The HyperTexts

Peter Austin

Peter Austin is a poet who lives with his wife and three daughters in Toronto, Canada, where he teaches English at Seneca College. Over 150 of his poems have been published, in magazines and anthologies in the USA (including The New Formalist, Contemporary Sonnet, The Lyric, Iambs & Trochees, The Pennsylvania Review, The Barefoot Muse, 14 by 14, The Raintown Review, The Shit Creek Review, Lucid Rhythms, The Chimaera, Road not Taken and Trinacria), Canada and elsewhere. He was December ’08’s poet of the month at the Formalist Portal and has twice been nominated for a Pushcart Prize. He also writes plays, and his musical adaptation of The Wind in the Willows has enjoyed four productions, the most recent in Worcester, Massachusetts. Anyone who wishes to purchase one of his books, or who wishes to correspond with him, may do so via email, at peteraustin@rogers.com.



Abortion Kills

Retired from selling meat or making pills,
With hollow cheek and wrathful eye, he stands,
A placard held between sclerotic hands
Emblazoned, red on white, “ABORTION KILLS!”
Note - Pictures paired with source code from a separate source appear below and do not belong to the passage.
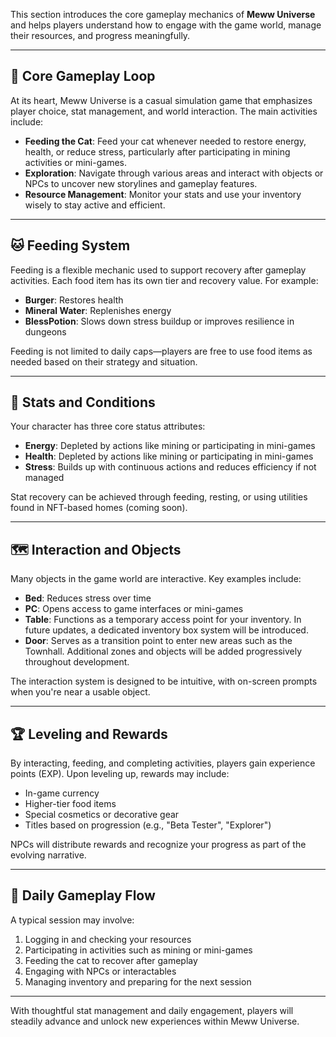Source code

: 

This section introduces the core gameplay mechanics of **Meww Universe** and helps players understand how to engage with the game world, manage their resources, and progress meaningfully.

---

## 🎯 Core Gameplay Loop

At its heart, Meww Universe is a casual simulation game that emphasizes player choice, stat management, and world interaction. The main activities include:

- **Feeding the Cat**: Feed your cat whenever needed to restore energy, health, or reduce stress, particularly after participating in mining activities or mini-games.
- **Exploration**: Navigate through various areas and interact with objects or NPCs to uncover new storylines and gameplay features.
- **Resource Management**: Monitor your stats and use your inventory wisely to stay active and efficient.

---

## 🐱 Feeding System

Feeding is a flexible mechanic used to support recovery after gameplay activities. Each food item has its own tier and recovery value. For example:

- **Burger**: Restores health
- **Mineral Water**: Replenishes energy
- **BlessPotion**: Slows down stress buildup or improves resilience in dungeons

Feeding is not limited to daily caps—players are free to use food items as needed based on their strategy and situation.

---

## 🧠 Stats and Conditions

Your character has three core status attributes:

- **Energy**: Depleted by actions like mining or participating in mini-games
- **Health**: Depleted by actions like mining or participating in mini-games
- **Stress**: Builds up with continuous actions and reduces efficiency if not managed

Stat recovery can be achieved through feeding, resting, or using utilities found in NFT-based homes (coming soon).

---

## 🗺️ Interaction and Objects

Many objects in the game world are interactive. Key examples include:

- **Bed**: Reduces stress over time
- **PC**: Opens access to game interfaces or mini-games
- **Table**: Functions as a temporary access point for your inventory. In future updates, a dedicated inventory box system will be introduced.
- **Door**: Serves as a transition point to enter new areas such as the Townhall. Additional zones and objects will be added progressively throughout development.

The interaction system is designed to be intuitive, with on-screen prompts when you're near a usable object.

---

## 🏆 Leveling and Rewards

By interacting, feeding, and completing activities, players gain experience points (EXP). Upon leveling up, rewards may include:

- In-game currency
- Higher-tier food items
- Special cosmetics or decorative gear
- Titles based on progression (e.g., "Beta Tester", "Explorer")

NPCs will distribute rewards and recognize your progress as part of the evolving narrative.

---

## 📆 Daily Gameplay Flow

A typical session may involve:
1. Logging in and checking your resources
2. Participating in activities such as mining or mini-games
3. Feeding the cat to recover after gameplay
4. Engaging with NPCs or interactables
5. Managing inventory and preparing for the next session

---

With thoughtful stat management and daily engagement, players will steadily advance and unlock new experiences within Meww Universe.
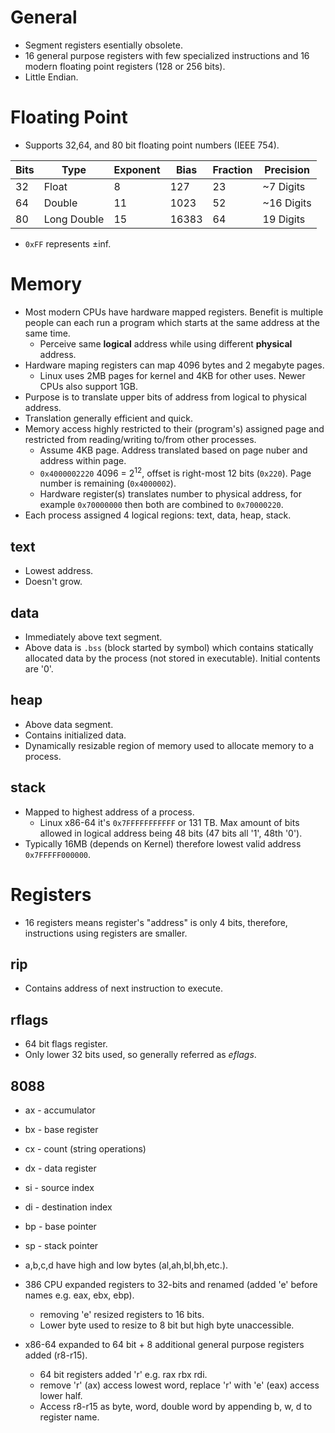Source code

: <!--
  Author: NE- https://github.com/NE-
  Date: 2022 July 11
  Purpose: General notes for the x86-64.
-->

# General
- Segment registers esentially obsolete.
- 16 general purpose registers with few specialized instructions and 16 modern floating point registers (128 or 256 bits).
- Little Endian.

# Floating Point
- Supports 32,64, and 80 bit floating point numbers (IEEE 754).  

| Bits | Type        | Exponent | Bias  | Fraction | Precision  |  
| ---- | ----------- | -------- | ----- | -------- | ---------  |  
| 32   | Float       | 8        | 127   | 23       | ~7 Digits  |  
| 64   | Double      | 11       | 1023  | 52       | ~16 Digits |  
| 80   | Long Double | 15       | 16383 | 64       | 19 Digits  |  
- `0xFF` represents ±inf.

# Memory
- Most modern CPUs have hardware mapped registers. Benefit is multiple people can each run a program which starts at the same address at the same time.
  - Perceive same **logical** address while using different **physical** address.
- Hardware maping registers can map 4096 bytes and 2 megabyte pages.
  - Linux uses 2MB pages for kernel and 4KB for other uses. Newer CPUs also support 1GB.
- Purpose is to translate upper bits of address from logical to physical address.
- Translation generally efficient and quick.
- Memory access highly restricted to their (program's) assigned page and restricted from reading/writing to/from other processes.
  - Assume 4KB page. Address translated based on page nuber and address within page.
  - `0x4000002220` 4096 = 2<sup>12</sup>, offset is right-most 12 bits (`0x220`). Page number is remaining (`0x4000002`).
  - Hardware register(s) translates number to physical address, for example `0x70000000` then both are combined to `0x70000220`.
 - Each process assigned 4 logical regions: text, data, heap, stack.
## text
- Lowest address.
- Doesn't grow.
## data
- Immediately above text segment.
- Above data is `.bss` (block started by symbol) which contains statically allocated data by the process (not stored in executable). Initial contents are '0'.
## heap
- Above data segment.
- Contains initialized data.
- Dynamically resizable region of memory used to allocate memory to a process.
## stack
- Mapped to highest address of a process.
   - Linux x86-64 it's `0x7FFFFFFFFFFF` or 131 TB. Max amount of bits allowed in logical address being 48 bits (47 bits all '1', 48th '0').
- Typically 16MB (depends on Kernel) therefore lowest valid address `0x7FFFFF000000`.

# Registers
- 16 registers means register's "address" is only 4 bits, therefore, instructions using registers are smaller.
## rip
- Contains address of next instruction to execute.
## rflags
- 64 bit flags register.
- Only lower 32 bits used, so generally referred as *eflags*.

## 8088
- ax - accumulator
- bx - base register
- cx - count (string operations)
- dx - data register
- si - source index
- di - destination index
- bp - base pointer
- sp - stack pointer

- a,b,c,d have high and low bytes (al,ah,bl,bh,etc.).
- 386 CPU expanded registers to 32-bits and renamed (added 'e' before names e.g. eax, ebx, ebp).
  - removing 'e' resized registers to 16 bits.
  - Lower byte used to resize to 8 bit but high byte unaccessible.
- x86-64 expanded to 64 bit + 8 additional general purpose registers added (r8-r15).
  - 64 bit registers added 'r' e.g. rax rbx rdi.
  - remove 'r' (ax) access lowest word, replace 'r' with 'e' (eax) access lower half.
  - Access r8-r15 as byte, word, double word by appending b, w, d to register name.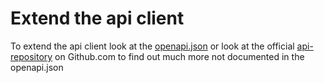 # Extend the api client
To extend the api client look at the [openapi.json](https://docs.discourse.org/openapi.json) 
or look at the official [api-repository](https://github.com/discourse/discourse_api) on Github.com to find out much more not documented in the openapi.json
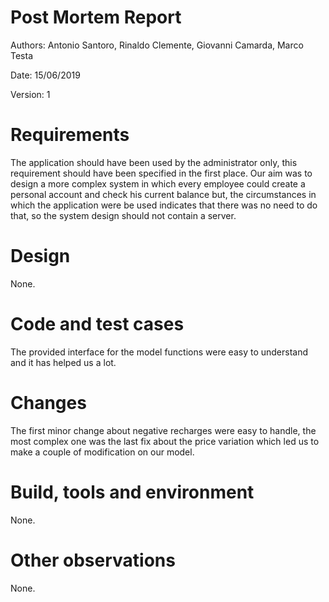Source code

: # Post Mortem Report

Authors: Antonio Santoro, Rinaldo Clemente, Giovanni Camarda, Marco Testa

Date: 15/06/2019

Version: 1


# Requirements


The application should have been used by the administrator only, this requirement should have been specified in the first place. Our aim was to design a more complex system in which every employee could create a personal account and check his current balance but, the circumstances in which the application were be used indicates that there was no need to do that, so the system design should not contain a server.

# Design


None.

# Code and test cases



The provided interface for the model functions were easy to understand and it has helped us a lot.

# Changes


The first minor change about negative recharges were easy to handle, the most complex one was the last fix about the price variation which led us to make a couple of modification on our model.


# Build, tools and environment


None.

# Other observations

None.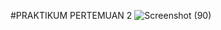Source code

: #PRAKTIKUM PERTEMUAN 2
![Screenshot (90)](https://github.com/purinahdatul/Praktikum-pertemuan-2/assets/160198903/80144788-de83-4ba5-9409-ee487e441241)
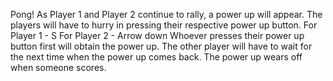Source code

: Pong!
As Player 1 and Player 2 continue to rally, a power up will appear.
The players will have to hurry in pressing their respective power up button.
For Player 1 - S
For Player 2 - Arrow down
Whoever presses their power up button first will obtain the power up.
The other player will have to wait for the next time when the power up comes back.
The power up wears off when someone scores.
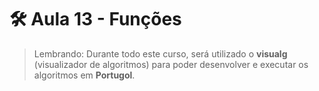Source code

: # 🛠 Aula 13 - Funções

> Lembrando: Durante todo este curso, será utilizado o **visualg** (visualizador de algoritmos) para poder desenvolver e executar os algoritmos em **Portugol**.

<br>

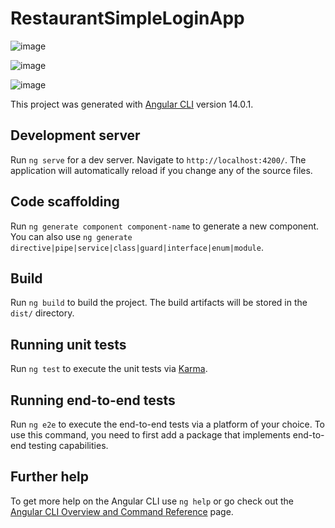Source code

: # RestaurantSimpleLoginApp

![image](https://user-images.githubusercontent.com/72495167/175930430-da002ea8-4490-44d3-8561-174ea1a093d8.png)

![image](https://user-images.githubusercontent.com/72495167/175930390-f6e9f006-9155-4b4b-8d61-09dea18f02e6.png)

![image](https://user-images.githubusercontent.com/72495167/175930484-c714c661-e3b3-4468-9f71-5a6fe0c465e3.png)

This project was generated with [Angular CLI](https://github.com/angular/angular-cli) version 14.0.1.

## Development server

Run `ng serve` for a dev server. Navigate to `http://localhost:4200/`. The application will automatically reload if you change any of the source files.

## Code scaffolding

Run `ng generate component component-name` to generate a new component. You can also use `ng generate directive|pipe|service|class|guard|interface|enum|module`.

## Build

Run `ng build` to build the project. The build artifacts will be stored in the `dist/` directory.

## Running unit tests

Run `ng test` to execute the unit tests via [Karma](https://karma-runner.github.io).

## Running end-to-end tests

Run `ng e2e` to execute the end-to-end tests via a platform of your choice. To use this command, you need to first add a package that implements end-to-end testing capabilities.

## Further help

To get more help on the Angular CLI use `ng help` or go check out the [Angular CLI Overview and Command Reference](https://angular.io/cli) page.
Did an unrighteous granddaughter forget
Or trifle with the reproductive laws
And, bloodying a knitting needle, cause
This animus toward vacuum and curette?

Is he a conduit of Jehovah’s ire
At those who, seeking infamy on earth
Or riches, make a mockery of birth,
Disdainful of the lake of endless fire?

Or does he burn, remembering the thrill
Of filching some patootie’s cherry pie,
This tawdry daub one last, despairing try
At bending woman’s body to his will?


Five Cordobas

This was her tenth. Producing eight
And nine had been an awful trial.
Couldn’t the doctor—operate?

Then they could put the word around
She’d lost it. (Here, he closed her file).
—What if she had an ultrasound

That showed it was deformed or dead?
—She could, of course, but even if
It was, what could he do? he said;

Every miscarriage was perused,
And even at the merest whiff
That policy had been abused....

In short, he told her that unless
She could afford to take a trip
To Florida, a shamaness

Was ... they were mostly bona fide,
And five cordobas filled their scrip....
She followed his advice and died.

[In 2006, Daniel Ortega’s government 
legislated a total ban on abortions. The
gold cordoba is Nicaragua’s currency.]



Aissatou

Aissatou at nine began a diet
Under her pappy’s eye, of camel’s milk
(Sweetened) and millet porridge. Her disquiet
(Shared with unnumbered thousands of her ilk)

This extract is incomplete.